**Study material**
Content starts
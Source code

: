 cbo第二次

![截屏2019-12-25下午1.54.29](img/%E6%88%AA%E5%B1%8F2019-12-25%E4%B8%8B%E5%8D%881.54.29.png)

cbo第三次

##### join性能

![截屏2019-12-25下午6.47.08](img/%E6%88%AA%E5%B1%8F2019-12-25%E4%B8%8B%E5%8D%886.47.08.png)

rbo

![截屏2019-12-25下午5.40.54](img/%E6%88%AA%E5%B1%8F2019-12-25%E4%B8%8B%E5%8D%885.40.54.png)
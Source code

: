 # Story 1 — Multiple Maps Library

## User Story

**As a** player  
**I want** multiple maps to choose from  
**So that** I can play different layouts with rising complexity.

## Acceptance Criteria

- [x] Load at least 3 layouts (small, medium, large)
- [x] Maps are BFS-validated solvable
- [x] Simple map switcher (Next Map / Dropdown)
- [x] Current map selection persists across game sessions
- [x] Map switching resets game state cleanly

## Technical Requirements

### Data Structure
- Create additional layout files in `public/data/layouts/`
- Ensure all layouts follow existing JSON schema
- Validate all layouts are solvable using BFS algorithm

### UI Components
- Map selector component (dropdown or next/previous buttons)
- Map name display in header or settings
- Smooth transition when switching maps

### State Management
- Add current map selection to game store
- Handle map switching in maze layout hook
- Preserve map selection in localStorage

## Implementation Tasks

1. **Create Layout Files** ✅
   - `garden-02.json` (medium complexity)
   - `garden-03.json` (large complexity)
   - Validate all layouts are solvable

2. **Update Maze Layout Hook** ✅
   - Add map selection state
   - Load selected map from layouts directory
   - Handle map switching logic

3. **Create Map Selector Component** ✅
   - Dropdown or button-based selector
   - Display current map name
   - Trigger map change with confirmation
Content ends
**Activity**
Using the data above, transcribe the lines that run from the line with "- [x] Load at" to the line with "- Validate all layouts are solvable using", both ends kept, and output nothing else.

**Output of the exercise**
- [x] Load at least 3 layouts (small, medium, large)
- [x] Maps are BFS-validated solvable
- [x] Simple map switcher (Next Map / Dropdown)
- [x] Current map selection persists across game sessions
- [x] Map switching resets game state cleanly

## Technical Requirements

### Data Structure
- Create additional layout files in `public/data/layouts/`
- Ensure all layouts follow existing JSON schema
- Validate all layouts are solvable using BFS algorithm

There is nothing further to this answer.